DATA FOR PROCESSING —
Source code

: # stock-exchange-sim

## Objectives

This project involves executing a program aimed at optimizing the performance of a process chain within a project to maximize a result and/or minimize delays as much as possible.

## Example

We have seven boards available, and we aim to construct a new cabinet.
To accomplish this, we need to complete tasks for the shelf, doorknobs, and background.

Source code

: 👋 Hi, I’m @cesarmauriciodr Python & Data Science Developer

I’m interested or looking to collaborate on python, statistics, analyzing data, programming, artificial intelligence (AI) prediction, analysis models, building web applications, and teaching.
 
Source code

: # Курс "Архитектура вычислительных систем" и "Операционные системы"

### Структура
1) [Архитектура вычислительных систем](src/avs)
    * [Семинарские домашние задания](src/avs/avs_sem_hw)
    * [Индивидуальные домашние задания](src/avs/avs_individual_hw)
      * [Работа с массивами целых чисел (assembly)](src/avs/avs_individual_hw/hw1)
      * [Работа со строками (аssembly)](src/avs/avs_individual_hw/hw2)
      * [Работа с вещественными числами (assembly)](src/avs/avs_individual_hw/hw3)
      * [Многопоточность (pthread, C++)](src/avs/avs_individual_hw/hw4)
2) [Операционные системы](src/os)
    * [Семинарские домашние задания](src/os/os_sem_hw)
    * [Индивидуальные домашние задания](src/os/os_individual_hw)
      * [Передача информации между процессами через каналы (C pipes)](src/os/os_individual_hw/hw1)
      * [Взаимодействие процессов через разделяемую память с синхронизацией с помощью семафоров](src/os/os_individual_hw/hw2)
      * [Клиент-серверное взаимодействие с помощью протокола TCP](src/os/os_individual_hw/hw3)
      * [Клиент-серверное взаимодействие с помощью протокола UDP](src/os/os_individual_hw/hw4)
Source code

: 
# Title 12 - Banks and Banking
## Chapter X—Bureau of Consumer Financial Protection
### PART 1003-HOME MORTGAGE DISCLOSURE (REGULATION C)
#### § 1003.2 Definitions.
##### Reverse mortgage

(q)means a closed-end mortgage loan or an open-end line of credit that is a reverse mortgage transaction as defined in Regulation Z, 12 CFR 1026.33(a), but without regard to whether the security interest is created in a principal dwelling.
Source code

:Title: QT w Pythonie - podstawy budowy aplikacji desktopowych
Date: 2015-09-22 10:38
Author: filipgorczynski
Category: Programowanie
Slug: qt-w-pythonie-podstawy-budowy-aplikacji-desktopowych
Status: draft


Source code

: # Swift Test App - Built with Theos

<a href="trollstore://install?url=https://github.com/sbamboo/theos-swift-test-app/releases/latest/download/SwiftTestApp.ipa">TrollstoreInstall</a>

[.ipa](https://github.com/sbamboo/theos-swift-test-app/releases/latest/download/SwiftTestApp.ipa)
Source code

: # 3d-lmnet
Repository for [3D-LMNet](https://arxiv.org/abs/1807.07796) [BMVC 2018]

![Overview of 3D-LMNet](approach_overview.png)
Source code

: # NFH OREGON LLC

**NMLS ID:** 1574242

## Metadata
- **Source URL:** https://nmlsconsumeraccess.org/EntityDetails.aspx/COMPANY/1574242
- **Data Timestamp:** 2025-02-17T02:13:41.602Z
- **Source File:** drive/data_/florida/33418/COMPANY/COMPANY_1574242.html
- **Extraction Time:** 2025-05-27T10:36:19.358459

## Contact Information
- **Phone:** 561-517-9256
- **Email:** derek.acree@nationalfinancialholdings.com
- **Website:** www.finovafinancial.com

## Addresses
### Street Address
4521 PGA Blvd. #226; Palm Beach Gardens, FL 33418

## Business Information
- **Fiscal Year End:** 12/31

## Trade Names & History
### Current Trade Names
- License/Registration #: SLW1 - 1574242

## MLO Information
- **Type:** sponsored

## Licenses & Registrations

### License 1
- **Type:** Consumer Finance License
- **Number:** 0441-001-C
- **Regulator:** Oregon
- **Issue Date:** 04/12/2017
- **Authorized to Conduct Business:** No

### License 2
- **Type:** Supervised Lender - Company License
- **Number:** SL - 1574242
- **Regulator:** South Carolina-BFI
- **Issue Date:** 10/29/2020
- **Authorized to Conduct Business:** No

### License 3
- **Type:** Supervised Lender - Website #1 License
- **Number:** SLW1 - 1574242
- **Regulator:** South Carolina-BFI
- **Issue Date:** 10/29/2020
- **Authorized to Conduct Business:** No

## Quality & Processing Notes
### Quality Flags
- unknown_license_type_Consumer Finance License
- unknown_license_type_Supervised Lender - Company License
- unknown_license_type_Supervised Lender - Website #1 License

REQUIRED ACTION — Give back every entry, word for word.

RESULT OF THIS EXERCISE —
Source code

: # stock-exchange-sim

## Objectives

This project involves executing a program aimed at optimizing the performance of a process chain within a project to maximize a result and/or minimize delays as much as possible.

## Example

We have seven boards available, and we aim to construct a new cabinet.
To accomplish this, we need to complete tasks for the shelf, doorknobs, and background.

Source code

: 👋 Hi, I’m @cesarmauriciodr Python & Data Science Developer

I’m interested or looking to collaborate on python, statistics, analyzing data, programming, artificial intelligence (AI) prediction, analysis models, building web applications, and teaching.
 
Source code

: # Курс "Архитектура вычислительных систем" и "Операционные системы"

### Структура
1) [Архитектура вычислительных систем](src/avs)
    * [Семинарские домашние задания](src/avs/avs_sem_hw)
    * [Индивидуальные домашние задания](src/avs/avs_individual_hw)
      * [Работа с массивами целых чисел (assembly)](src/avs/avs_individual_hw/hw1)
      * [Работа со строками (аssembly)](src/avs/avs_individual_hw/hw2)
      * [Работа с вещественными числами (assembly)](src/avs/avs_individual_hw/hw3)
      * [Многопоточность (pthread, C++)](src/avs/avs_individual_hw/hw4)
2) [Операционные системы](src/os)
    * [Семинарские домашние задания](src/os/os_sem_hw)
    * [Индивидуальные домашние задания](src/os/os_individual_hw)
      * [Передача информации между процессами через каналы (C pipes)](src/os/os_individual_hw/hw1)
      * [Взаимодействие процессов через разделяемую память с синхронизацией с помощью семафоров](src/os/os_individual_hw/hw2)
      * [Клиент-серверное взаимодействие с помощью протокола TCP](src/os/os_individual_hw/hw3)
      * [Клиент-серверное взаимодействие с помощью протокола UDP](src/os/os_individual_hw/hw4)
Source code

: 
# Title 12 - Banks and Banking
## Chapter X—Bureau of Consumer Financial Protection
### PART 1003-HOME MORTGAGE DISCLOSURE (REGULATION C)
#### § 1003.2 Definitions.
##### Reverse mortgage

(q)means a closed-end mortgage loan or an open-end line of credit that is a reverse mortgage transaction as defined in Regulation Z, 12 CFR 1026.33(a), but without regard to whether the security interest is created in a principal dwelling.
Source code

:Title: QT w Pythonie - podstawy budowy aplikacji desktopowych
Date: 2015-09-22 10:38
Author: filipgorczynski
Category: Programowanie
Slug: qt-w-pythonie-podstawy-budowy-aplikacji-desktopowych
Status: draft


Source code

: # Swift Test App - Built with Theos

<a href="trollstore://install?url=https://github.com/sbamboo/theos-swift-test-app/releases/latest/download/SwiftTestApp.ipa">TrollstoreInstall</a>

[.ipa](https://github.com/sbamboo/theos-swift-test-app/releases/latest/download/SwiftTestApp.ipa)
Source code

: # 3d-lmnet
Repository for [3D-LMNet](https://arxiv.org/abs/1807.07796) [BMVC 2018]

![Overview of 3D-LMNet](approach_overview.png)
Source code

: # NFH OREGON LLC

**NMLS ID:** 1574242

## Metadata
- **Source URL:** https://nmlsconsumeraccess.org/EntityDetails.aspx/COMPANY/1574242
- **Data Timestamp:** 2025-02-17T02:13:41.602Z
- **Source File:** drive/data_/florida/33418/COMPANY/COMPANY_1574242.html
- **Extraction Time:** 2025-05-27T10:36:19.358459

## Contact Information
- **Phone:** 561-517-9256
- **Email:** derek.acree@nationalfinancialholdings.com
- **Website:** www.finovafinancial.com

## Addresses
### Street Address
4521 PGA Blvd. #226; Palm Beach Gardens, FL 33418

## Business Information
- **Fiscal Year End:** 12/31

## Trade Names & History
### Current Trade Names
- License/Registration #: SLW1 - 1574242

## MLO Information
- **Type:** sponsored

## Licenses & Registrations

### License 1
- **Type:** Consumer Finance License
- **Number:** 0441-001-C
- **Regulator:** Oregon
- **Issue Date:** 04/12/2017
- **Authorized to Conduct Business:** No

### License 2
- **Type:** Supervised Lender - Company License
- **Number:** SL - 1574242
- **Regulator:** South Carolina-BFI
- **Issue Date:** 10/29/2020
- **Authorized to Conduct Business:** No

### License 3
- **Type:** Supervised Lender - Website #1 License
- **Number:** SLW1 - 1574242
- **Regulator:** South Carolina-BFI
- **Issue Date:** 10/29/2020
- **Authorized to Conduct Business:** No

## Quality & Processing Notes
### Quality Flags
- unknown_license_type_Consumer Finance License
- unknown_license_type_Supervised Lender - Company License
- unknown_license_type_Supervised Lender - Website #1 License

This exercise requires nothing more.